Smoking banned at N.Y. addiction recovery centers

ALBANY, N.Y. — Many drug addicts, problem gamblers and alcoholics may find it harder to kick their habits in New York now that the state has become the first in the country to ban smoking at all recovery centers.

Some addicts say losing the tobacco crutch could keep them from getting clean and sober, or from trying at all.

New York’s 13 state-run addiction treatment centers have been tobacco-free for more than 10 years. New regulations that take effect today will also apply to private treatment centers.
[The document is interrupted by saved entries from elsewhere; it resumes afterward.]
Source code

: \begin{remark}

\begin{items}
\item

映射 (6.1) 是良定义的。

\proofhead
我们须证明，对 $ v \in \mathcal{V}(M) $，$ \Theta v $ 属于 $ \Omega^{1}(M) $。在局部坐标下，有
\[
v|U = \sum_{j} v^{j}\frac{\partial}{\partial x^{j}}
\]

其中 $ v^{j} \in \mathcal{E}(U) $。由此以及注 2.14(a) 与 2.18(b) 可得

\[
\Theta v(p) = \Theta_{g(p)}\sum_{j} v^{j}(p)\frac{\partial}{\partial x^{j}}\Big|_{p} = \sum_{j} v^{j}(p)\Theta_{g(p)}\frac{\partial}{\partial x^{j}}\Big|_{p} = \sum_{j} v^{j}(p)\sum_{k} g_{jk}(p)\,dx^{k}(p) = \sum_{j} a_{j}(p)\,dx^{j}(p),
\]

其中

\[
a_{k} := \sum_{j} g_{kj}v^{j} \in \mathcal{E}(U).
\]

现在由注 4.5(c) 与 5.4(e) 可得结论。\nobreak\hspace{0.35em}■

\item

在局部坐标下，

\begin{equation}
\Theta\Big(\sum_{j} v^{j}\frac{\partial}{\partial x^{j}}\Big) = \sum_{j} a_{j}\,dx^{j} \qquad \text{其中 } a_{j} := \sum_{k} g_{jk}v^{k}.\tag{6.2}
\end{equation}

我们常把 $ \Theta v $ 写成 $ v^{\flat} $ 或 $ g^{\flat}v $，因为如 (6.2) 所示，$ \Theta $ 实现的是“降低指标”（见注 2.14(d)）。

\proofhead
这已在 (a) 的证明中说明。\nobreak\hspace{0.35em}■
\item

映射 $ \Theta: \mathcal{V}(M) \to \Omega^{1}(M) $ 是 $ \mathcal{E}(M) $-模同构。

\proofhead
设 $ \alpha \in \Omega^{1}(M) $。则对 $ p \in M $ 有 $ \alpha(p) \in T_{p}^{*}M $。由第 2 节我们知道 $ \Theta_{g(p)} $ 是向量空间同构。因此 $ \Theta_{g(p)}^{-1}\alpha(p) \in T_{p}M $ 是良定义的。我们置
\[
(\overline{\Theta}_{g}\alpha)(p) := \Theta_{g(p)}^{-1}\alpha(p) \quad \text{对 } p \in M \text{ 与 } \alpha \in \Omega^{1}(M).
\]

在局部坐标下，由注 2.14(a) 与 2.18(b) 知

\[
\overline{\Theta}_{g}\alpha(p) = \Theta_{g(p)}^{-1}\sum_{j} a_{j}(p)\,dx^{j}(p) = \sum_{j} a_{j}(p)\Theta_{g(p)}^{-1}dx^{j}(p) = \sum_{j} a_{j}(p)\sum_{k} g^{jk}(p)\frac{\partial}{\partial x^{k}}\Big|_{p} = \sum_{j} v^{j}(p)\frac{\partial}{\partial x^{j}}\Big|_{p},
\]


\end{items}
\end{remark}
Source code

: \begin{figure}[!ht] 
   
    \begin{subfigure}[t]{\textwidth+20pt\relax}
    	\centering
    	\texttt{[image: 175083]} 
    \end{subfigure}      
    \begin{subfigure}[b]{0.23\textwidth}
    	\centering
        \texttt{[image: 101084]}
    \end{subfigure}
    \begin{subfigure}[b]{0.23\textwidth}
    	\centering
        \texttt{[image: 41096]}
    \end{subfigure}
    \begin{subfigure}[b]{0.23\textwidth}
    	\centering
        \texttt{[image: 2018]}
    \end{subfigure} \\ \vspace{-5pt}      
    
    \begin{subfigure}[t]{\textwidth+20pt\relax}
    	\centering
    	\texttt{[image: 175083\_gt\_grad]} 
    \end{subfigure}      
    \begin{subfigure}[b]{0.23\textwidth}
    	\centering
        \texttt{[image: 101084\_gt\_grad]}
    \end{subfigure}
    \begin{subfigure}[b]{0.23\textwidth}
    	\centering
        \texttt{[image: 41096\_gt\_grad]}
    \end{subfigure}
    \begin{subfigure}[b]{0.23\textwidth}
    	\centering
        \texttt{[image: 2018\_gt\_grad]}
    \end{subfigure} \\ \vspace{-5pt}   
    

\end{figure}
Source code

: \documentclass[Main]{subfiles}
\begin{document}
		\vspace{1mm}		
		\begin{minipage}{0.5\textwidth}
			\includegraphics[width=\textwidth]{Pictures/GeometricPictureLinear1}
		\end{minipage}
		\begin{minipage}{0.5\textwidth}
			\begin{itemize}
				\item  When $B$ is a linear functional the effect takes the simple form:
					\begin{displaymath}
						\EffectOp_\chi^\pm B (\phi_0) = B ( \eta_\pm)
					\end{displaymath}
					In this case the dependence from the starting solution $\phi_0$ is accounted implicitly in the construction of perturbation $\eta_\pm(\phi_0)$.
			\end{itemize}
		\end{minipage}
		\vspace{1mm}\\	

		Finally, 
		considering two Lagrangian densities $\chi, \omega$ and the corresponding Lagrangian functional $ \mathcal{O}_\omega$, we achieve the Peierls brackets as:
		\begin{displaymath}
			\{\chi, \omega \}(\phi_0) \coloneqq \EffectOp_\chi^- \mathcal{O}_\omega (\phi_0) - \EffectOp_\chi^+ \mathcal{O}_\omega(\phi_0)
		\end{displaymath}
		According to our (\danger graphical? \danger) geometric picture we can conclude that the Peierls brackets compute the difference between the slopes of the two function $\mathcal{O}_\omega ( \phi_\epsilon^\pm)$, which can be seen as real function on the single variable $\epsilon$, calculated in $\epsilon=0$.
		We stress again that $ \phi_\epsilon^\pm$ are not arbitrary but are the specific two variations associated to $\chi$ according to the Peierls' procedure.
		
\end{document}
Some are worried that people who need help for drugs and alcohol won’t pursue it because they aren’t ready to quit smoking.

Bryan Lapsker, a 21-year-old PCP addict from Brooklyn who has been getting help for his addiction at a treatment center in Queens for nearly nine months, has been dreading the change every day.
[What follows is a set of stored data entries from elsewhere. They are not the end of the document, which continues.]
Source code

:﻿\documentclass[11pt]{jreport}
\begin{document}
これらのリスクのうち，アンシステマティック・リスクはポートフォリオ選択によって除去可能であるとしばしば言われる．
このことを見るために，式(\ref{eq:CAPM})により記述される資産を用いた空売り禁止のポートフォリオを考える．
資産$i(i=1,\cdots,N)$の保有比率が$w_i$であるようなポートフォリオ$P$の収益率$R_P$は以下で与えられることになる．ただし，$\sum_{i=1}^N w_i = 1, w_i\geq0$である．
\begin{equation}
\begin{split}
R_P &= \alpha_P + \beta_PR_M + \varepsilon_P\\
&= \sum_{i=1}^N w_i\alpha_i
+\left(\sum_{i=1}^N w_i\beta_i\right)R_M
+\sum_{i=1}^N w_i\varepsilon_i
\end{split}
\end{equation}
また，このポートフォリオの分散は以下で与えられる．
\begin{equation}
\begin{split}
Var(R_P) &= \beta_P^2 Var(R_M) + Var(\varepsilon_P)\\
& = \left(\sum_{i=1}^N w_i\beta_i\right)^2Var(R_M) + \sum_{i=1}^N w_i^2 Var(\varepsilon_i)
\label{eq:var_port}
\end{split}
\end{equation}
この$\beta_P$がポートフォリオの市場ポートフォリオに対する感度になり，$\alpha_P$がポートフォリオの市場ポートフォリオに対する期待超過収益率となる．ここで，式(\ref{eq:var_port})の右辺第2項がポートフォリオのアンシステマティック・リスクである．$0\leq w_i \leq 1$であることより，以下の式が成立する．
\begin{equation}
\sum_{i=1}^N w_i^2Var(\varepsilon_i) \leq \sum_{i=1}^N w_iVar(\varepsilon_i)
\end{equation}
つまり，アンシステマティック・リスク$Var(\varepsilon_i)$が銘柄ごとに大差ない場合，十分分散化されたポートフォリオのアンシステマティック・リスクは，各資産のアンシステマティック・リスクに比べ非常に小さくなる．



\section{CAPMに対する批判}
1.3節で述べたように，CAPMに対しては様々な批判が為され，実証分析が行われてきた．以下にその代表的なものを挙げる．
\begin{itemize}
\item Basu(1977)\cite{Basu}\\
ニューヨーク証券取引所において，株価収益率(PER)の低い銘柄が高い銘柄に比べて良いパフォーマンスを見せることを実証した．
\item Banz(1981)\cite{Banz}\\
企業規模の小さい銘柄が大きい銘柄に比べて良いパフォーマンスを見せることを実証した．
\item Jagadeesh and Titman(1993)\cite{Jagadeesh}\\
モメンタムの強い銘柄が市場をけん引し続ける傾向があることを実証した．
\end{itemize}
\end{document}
“Nicotine helps (addicts) get through the day,” he said. “Now you take the nicotine away from us, it’s almost impossible to get through the day … addiction is addiction, I understand that, but nicotine is a legal substance.”

Legal or not, state officials behind the new rules believe banning tobacco is critical to successful treatment programs.

“Oftentimes smoking was given as a reward in the day-to-day treatment programs, and we need to make sure that we’re changing the culture to really promote an overall recovery plan that involves health and wellness for the optimal chance for recovery,” said Karen Carpenter-Palumbo, the commissioner of the New York Office of Alcoholism and Substance Abuse Services.

About one in five New Yorkers smoke, compared with nine in 10 chemically dependent New Yorkers, she said.

Addicts are more likely to have long-term success if they quit smoking at the same time they enter treatment, Carpenter-Palumbo said.